▶ EXERCISE DETAILS
From the first line to the last, transcribe the data exactly.

Stored data entries:
================

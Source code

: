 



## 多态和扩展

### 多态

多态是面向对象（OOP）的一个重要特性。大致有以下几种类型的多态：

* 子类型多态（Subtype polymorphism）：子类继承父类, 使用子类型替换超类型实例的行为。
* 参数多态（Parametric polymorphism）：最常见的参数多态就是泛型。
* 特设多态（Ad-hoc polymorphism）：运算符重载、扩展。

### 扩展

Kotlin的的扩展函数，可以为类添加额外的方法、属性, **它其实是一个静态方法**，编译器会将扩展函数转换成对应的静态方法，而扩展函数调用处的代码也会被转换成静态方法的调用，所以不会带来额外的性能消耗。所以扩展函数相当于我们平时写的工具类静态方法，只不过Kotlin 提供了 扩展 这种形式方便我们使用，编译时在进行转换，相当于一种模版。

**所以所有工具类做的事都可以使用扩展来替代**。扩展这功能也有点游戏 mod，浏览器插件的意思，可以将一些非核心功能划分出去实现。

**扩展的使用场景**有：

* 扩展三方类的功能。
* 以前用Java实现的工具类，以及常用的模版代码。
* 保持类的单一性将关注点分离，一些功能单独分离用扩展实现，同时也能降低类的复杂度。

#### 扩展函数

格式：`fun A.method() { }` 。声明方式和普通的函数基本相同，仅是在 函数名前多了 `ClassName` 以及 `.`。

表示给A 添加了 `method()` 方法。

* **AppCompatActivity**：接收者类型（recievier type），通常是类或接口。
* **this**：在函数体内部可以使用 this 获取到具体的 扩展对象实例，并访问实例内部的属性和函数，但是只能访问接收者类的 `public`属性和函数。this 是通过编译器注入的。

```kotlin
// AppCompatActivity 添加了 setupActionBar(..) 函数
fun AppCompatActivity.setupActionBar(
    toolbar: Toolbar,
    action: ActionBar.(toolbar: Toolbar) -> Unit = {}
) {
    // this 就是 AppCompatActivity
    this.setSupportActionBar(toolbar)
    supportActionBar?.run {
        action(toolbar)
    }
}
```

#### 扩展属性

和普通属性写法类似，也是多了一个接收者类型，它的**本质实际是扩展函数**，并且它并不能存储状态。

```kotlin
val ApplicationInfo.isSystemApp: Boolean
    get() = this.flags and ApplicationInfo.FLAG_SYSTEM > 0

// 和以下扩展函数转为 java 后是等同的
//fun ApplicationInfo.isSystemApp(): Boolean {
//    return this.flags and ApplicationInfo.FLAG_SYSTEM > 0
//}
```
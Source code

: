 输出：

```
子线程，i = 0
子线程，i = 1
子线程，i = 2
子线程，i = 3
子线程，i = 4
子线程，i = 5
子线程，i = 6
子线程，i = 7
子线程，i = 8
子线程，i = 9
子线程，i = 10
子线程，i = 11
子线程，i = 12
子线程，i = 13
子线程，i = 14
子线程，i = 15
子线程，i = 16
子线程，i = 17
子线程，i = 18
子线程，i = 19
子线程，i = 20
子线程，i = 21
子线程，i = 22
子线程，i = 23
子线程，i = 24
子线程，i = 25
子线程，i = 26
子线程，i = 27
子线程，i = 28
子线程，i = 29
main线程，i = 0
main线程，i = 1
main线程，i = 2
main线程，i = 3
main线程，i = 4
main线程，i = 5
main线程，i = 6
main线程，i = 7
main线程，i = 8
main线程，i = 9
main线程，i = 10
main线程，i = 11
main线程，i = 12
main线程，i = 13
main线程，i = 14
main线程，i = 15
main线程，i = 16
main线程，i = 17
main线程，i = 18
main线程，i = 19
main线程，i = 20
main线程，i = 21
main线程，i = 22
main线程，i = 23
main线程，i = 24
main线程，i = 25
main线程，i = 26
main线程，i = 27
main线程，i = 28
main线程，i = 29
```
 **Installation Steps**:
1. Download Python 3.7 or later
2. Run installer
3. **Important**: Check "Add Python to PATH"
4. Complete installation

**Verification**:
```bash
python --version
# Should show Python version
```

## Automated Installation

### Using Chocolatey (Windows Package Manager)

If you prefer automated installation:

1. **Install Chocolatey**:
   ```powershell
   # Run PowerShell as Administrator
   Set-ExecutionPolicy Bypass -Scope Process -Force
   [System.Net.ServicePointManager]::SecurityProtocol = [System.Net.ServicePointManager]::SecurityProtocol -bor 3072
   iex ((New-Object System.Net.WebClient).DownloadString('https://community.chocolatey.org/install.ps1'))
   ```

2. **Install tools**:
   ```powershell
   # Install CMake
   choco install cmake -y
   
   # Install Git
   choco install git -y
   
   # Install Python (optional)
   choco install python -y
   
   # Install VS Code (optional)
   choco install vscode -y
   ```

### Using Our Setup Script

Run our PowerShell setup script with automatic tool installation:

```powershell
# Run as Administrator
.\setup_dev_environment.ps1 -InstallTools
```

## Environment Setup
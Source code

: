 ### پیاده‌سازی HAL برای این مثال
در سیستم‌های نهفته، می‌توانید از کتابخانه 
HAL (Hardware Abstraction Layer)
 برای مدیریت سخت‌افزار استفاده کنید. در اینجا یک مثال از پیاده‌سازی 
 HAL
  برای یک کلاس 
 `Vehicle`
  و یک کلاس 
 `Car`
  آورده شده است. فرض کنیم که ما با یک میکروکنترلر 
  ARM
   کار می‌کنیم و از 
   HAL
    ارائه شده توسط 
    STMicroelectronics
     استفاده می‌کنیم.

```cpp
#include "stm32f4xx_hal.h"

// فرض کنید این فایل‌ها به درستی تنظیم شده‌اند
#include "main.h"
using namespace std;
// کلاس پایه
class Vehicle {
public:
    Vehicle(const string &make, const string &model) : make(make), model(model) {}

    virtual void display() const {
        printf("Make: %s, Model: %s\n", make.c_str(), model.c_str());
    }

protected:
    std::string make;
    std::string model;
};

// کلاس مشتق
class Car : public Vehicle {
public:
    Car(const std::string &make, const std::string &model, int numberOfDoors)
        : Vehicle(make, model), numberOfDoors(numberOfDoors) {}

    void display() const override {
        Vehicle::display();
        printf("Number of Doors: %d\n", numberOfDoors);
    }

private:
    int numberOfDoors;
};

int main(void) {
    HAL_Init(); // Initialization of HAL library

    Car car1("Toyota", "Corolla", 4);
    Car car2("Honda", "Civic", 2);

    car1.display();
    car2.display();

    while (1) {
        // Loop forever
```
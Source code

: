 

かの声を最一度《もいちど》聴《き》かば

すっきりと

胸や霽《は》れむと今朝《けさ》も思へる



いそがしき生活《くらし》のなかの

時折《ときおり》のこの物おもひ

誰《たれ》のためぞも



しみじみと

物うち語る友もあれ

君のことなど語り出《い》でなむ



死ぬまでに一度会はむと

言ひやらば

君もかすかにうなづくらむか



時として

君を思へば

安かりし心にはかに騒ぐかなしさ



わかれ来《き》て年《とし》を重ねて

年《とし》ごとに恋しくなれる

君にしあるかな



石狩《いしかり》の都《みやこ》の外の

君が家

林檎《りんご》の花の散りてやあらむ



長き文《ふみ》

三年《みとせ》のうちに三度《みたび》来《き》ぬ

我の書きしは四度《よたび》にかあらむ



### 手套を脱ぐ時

================

▶ RESULT OF THE EXERCISE
Source code

: 



## 多态和扩展

### 多态

多态是面向对象（OOP）的一个重要特性。大致有以下几种类型的多态：

* 子类型多态（Subtype polymorphism）：子类继承父类, 使用子类型替换超类型实例的行为。
* 参数多态（Parametric polymorphism）：最常见的参数多态就是泛型。
* 特设多态（Ad-hoc polymorphism）：运算符重载、扩展。

### 扩展

Kotlin的的扩展函数，可以为类添加额外的方法、属性, **它其实是一个静态方法**，编译器会将扩展函数转换成对应的静态方法，而扩展函数调用处的代码也会被转换成静态方法的调用，所以不会带来额外的性能消耗。所以扩展函数相当于我们平时写的工具类静态方法，只不过Kotlin 提供了 扩展 这种形式方便我们使用，编译时在进行转换，相当于一种模版。

**所以所有工具类做的事都可以使用扩展来替代**。扩展这功能也有点游戏 mod，浏览器插件的意思，可以将一些非核心功能划分出去实现。

**扩展的使用场景**有：

* 扩展三方类的功能。
* 以前用Java实现的工具类，以及常用的模版代码。
* 保持类的单一性将关注点分离，一些功能单独分离用扩展实现，同时也能降低类的复杂度。

#### 扩展函数

格式：`fun A.method() { }` 。声明方式和普通的函数基本相同，仅是在 函数名前多了 `ClassName` 以及 `.`。

表示给A 添加了 `method()` 方法。

* **AppCompatActivity**：接收者类型（recievier type），通常是类或接口。
* **this**：在函数体内部可以使用 this 获取到具体的 扩展对象实例，并访问实例内部的属性和函数，但是只能访问接收者类的 `public`属性和函数。this 是通过编译器注入的。

```kotlin
// AppCompatActivity 添加了 setupActionBar(..) 函数
fun AppCompatActivity.setupActionBar(
    toolbar: Toolbar,
    action: ActionBar.(toolbar: Toolbar) -> Unit = {}
) {
    // this 就是 AppCompatActivity
    this.setSupportActionBar(toolbar)
    supportActionBar?.run {
        action(toolbar)
    }
}
```

#### 扩展属性

和普通属性写法类似，也是多了一个接收者类型，它的**本质实际是扩展函数**，并且它并不能存储状态。

```kotlin
val ApplicationInfo.isSystemApp: Boolean
    get() = this.flags and ApplicationInfo.FLAG_SYSTEM > 0

// 和以下扩展函数转为 java 后是等同的
//fun ApplicationInfo.isSystemApp(): Boolean {
//    return this.flags and ApplicationInfo.FLAG_SYSTEM > 0
//}
```
Source code

: 输出：

```
子线程，i = 0
子线程，i = 1
子线程，i = 2
子线程，i = 3
子线程，i = 4
子线程，i = 5
子线程，i = 6
子线程，i = 7
子线程，i = 8
子线程，i = 9
子线程，i = 10
子线程，i = 11
子线程，i = 12
子线程，i = 13
子线程，i = 14
子线程，i = 15
子线程，i = 16
子线程，i = 17
子线程，i = 18
子线程，i = 19
子线程，i = 20
子线程，i = 21
子线程，i = 22
子线程，i = 23
子线程，i = 24
子线程，i = 25
子线程，i = 26
子线程，i = 27
子线程，i = 28
子线程，i = 29
main线程，i = 0
main线程，i = 1
main线程，i = 2
main线程，i = 3
main线程，i = 4
main线程，i = 5
main线程，i = 6
main线程，i = 7
main线程，i = 8
main线程，i = 9
main线程，i = 10
main线程，i = 11
main线程，i = 12
main线程，i = 13
main线程，i = 14
main线程，i = 15
main线程，i = 16
main线程，i = 17
main线程，i = 18
main线程，i = 19
main线程，i = 20
main线程，i = 21
main线程，i = 22
main线程，i = 23
main线程，i = 24
main线程，i = 25
main线程，i = 26
main线程，i = 27
main线程，i = 28
main线程，i = 29
```
 **Installation Steps**:
1. Download Python 3.7 or later
2. Run installer
3. **Important**: Check "Add Python to PATH"
4. Complete installation

**Verification**:
```bash
python --version
# Should show Python version
```

## Automated Installation

### Using Chocolatey (Windows Package Manager)

If you prefer automated installation:

1. **Install Chocolatey**:
   ```powershell
   # Run PowerShell as Administrator
   Set-ExecutionPolicy Bypass -Scope Process -Force
   [System.Net.ServicePointManager]::SecurityProtocol = [System.Net.ServicePointManager]::SecurityProtocol -bor 3072
   iex ((New-Object System.Net.WebClient).DownloadString('https://community.chocolatey.org/install.ps1'))
   ```

2. **Install tools**:
   ```powershell
   # Install CMake
   choco install cmake -y
   
   # Install Git
   choco install git -y
   
   # Install Python (optional)
   choco install python -y
   
   # Install VS Code (optional)
   choco install vscode -y
   ```

### Using Our Setup Script

Run our PowerShell setup script with automatic tool installation:

```powershell
# Run as Administrator
.\setup_dev_environment.ps1 -InstallTools
```

## Environment Setup
Source code

: ### پیاده‌سازی HAL برای این مثال
در سیستم‌های نهفته، می‌توانید از کتابخانه 
HAL (Hardware Abstraction Layer)
 برای مدیریت سخت‌افزار استفاده کنید. در اینجا یک مثال از پیاده‌سازی 
 HAL
  برای یک کلاس 
 `Vehicle`
  و یک کلاس 
 `Car`
  آورده شده است. فرض کنیم که ما با یک میکروکنترلر 
  ARM
   کار می‌کنیم و از 
   HAL
    ارائه شده توسط 
    STMicroelectronics
     استفاده می‌کنیم.

```cpp
#include "stm32f4xx_hal.h"

// فرض کنید این فایل‌ها به درستی تنظیم شده‌اند
#include "main.h"
using namespace std;
// کلاس پایه
class Vehicle {
public:
    Vehicle(const string &make, const string &model) : make(make), model(model) {}

    virtual void display() const {
        printf("Make: %s, Model: %s\n", make.c_str(), model.c_str());
    }

protected:
    std::string make;
    std::string model;
};

// کلاس مشتق
class Car : public Vehicle {
public:
    Car(const std::string &make, const std::string &model, int numberOfDoors)
        : Vehicle(make, model), numberOfDoors(numberOfDoors) {}

    void display() const override {
        Vehicle::display();
        printf("Number of Doors: %d\n", numberOfDoors);
    }

private:
    int numberOfDoors;
};

int main(void) {
    HAL_Init(); // Initialization of HAL library

    Car car1("Toyota", "Corolla", 4);
    Car car2("Honda", "Civic", 2);

    car1.display();
    car2.display();

    while (1) {
        // Loop forever
```
Source code

: 

かの声を最一度《もいちど》聴《き》かば

すっきりと

胸や霽《は》れむと今朝《けさ》も思へる



いそがしき生活《くらし》のなかの

時折《ときおり》のこの物おもひ

誰《たれ》のためぞも



しみじみと

物うち語る友もあれ

君のことなど語り出《い》でなむ



死ぬまでに一度会はむと

言ひやらば

君もかすかにうなづくらむか



時として

君を思へば

安かりし心にはかに騒ぐかなしさ



わかれ来《き》て年《とし》を重ねて

年《とし》ごとに恋しくなれる

君にしあるかな



石狩《いしかり》の都《みやこ》の外の

君が家

林檎《りんご》の花の散りてやあらむ



長き文《ふみ》

三年《みとせ》のうちに三度《みたび》来《き》ぬ

我の書きしは四度《よたび》にかあらむ



### 手套を脱ぐ時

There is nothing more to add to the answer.